Despite my careful planning, I made two stupid rookie mistakes that year, due entirely to impatience and inexperience.  In the first instance, I was trying to read the name on the transom of the boat ahead of me, so that I could hail him and offer him a slow pass.  I took my eye off the chartplotter, got outside the channel, and grounded the boat in mud.  While backing out, I forgot to check my rudder position, and I sheard the “key” that marries the rudder post to the steering gear.  I lost a day while the good folks in Oriental, NC fabricated and installed a new key.
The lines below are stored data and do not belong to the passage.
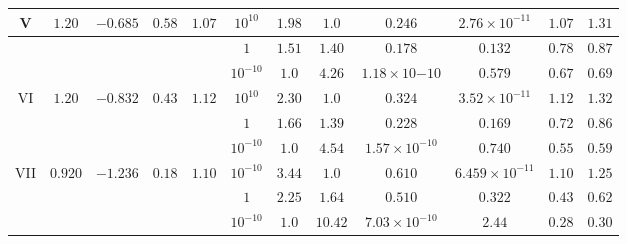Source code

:\documentclass[twocolumn,aps,showpacs,showkeys,prd,superscriptaddress,byrevtex, amsmath]{revtex4-1}
\begin{document}
\begin{table}[t]
\begin{tabular}{c c c c c  c c c c c c c}
\hline   
V & $1.20$ & $-0.685$ & $0.58$ & $1.07$ & $10^{10}$ & $1.98$ & $1.0$ & $0.246$ & $2.76 \times 10^{-11}$ & $1.07$ & $1.31$\\ 
\hline 
 &  &  &  &  & $1$ & $1.51$ & $1.40$ & $0.178$ & $0.132$ & $0.78$ & $0.87$ \\ 
\hline 
 &  &  &  &  & $10^{-10}$ & $1.0$ & $4.26$ & $1.18 \times 10{-10}$ & $0.579$ & $0.67$ & $0.69$ \\ 
\hline   
VI & $1.20$ & $-0.832$ & $0.43$ & $1.12$ & $10^{10}$ & $2.30$ & $1.0$ & $0.324$ & $3.52 \times 10^{-11}$ & $1.12$ & $1.32$ \\ 
\hline 
 &  &  &  &  & $1$ & $1.66$ & $1.39$ & $0.228$ & $0.169$ & $0.72$ & $0.86$ \\ 
\hline 
 &  &  &  &  & $10^{-10}$ & $1.0$ & $4.54$ & $1.57 \times 10^{-10}$ & $0.740$ & $0.55$ & $0.59$ \\ 
\hline 
VII & $0.920$ & $-1.236$ & $0.18$ & $1.10$ & $10^{-10}$ & $3.44$ & $1.0$ & $0.610$ & $6.459 \times 10^{-11}$ & $1.10$ & $1.25$ \\ 
\hline 
 &  &  &  &  & $1$ & $2.25$ & $1.64$ & $0.510$ & $0.322$ & $0.43$ & $0.62$\\ 
\hline 
 &  &  &  &  & $10^{-10}$ & $1.0$ & $10.42$ & $7.03 \times 10^{-10}$ & $2.44$ & $0.28$ & $0.30$\\ 
\hline 
\end{tabular}
\end{table}
\end{document}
Several days later, I arrived at Brunswick GA earlier than I had planned, and I thought, “I feel pretty good.  I can go on for a couple more hours.”  Big mistake.  Just south of Brunswick, the ICW enters Lloyd Creek, which is guarded by a stone breakwater which Iies UNDERWATER at high tide.  I became confused by the buoys and range markers, got out of position, and clink, clink, clink, clink…I heard every blade of my 4-bladed propellor kiss the stone breakwater.  

I knew I had a spare prop in the bilge…a $3,500 gift from the original owner.  So, I limped into Brunswick, and Brunswick Landing Marina had me back on the water 24 hours later.  


The Payoff

By early December, we were in Key West, and we spent a wonderful month there, at the Galleon Marina.  Guinness liked to swim out to the stone jetty that guards the marinas and chase the marine iguanas.  We had to put a stop to that once a pair of Bull Sharks took up residency in the marina.


The Healing

They say that grief comes in waves; that holidays are tough; and that the anniversary of a loved one’s death can be particularly poignant.  Christmas of 2020 ticked all those boxes.  I went to the Christmas service at St. Mary of the Sea, and I fell asleep feeling sad.  I awoke to a double rainbow.  I took it as a sign to get on with the adventure and the healing.

I played Kenny Chesney’s song: Boats…vessels of freedom; harbors of healing.

Later that day, the owner of a 125’ Westport – also named Freedom - brought me a home-made Christmas dinner prepared by her crew!  It’s a pay-it-forward gesture I now try to emulate.

There’s more to my story with Freedom.  I now spend almost the entire year on the boat.  In the summer, I go north, and in the winter, south.  Since Key West, Guinness and I have travelled Florida’s west coast; Maine as far east as Bar Harbor; the Abacos and the Exumas; and the Canadian Loop up the Rideau Canal to Ottawa and Montreal and back through Lake Champlain (149 locks).

But those stories will have to wait for another time.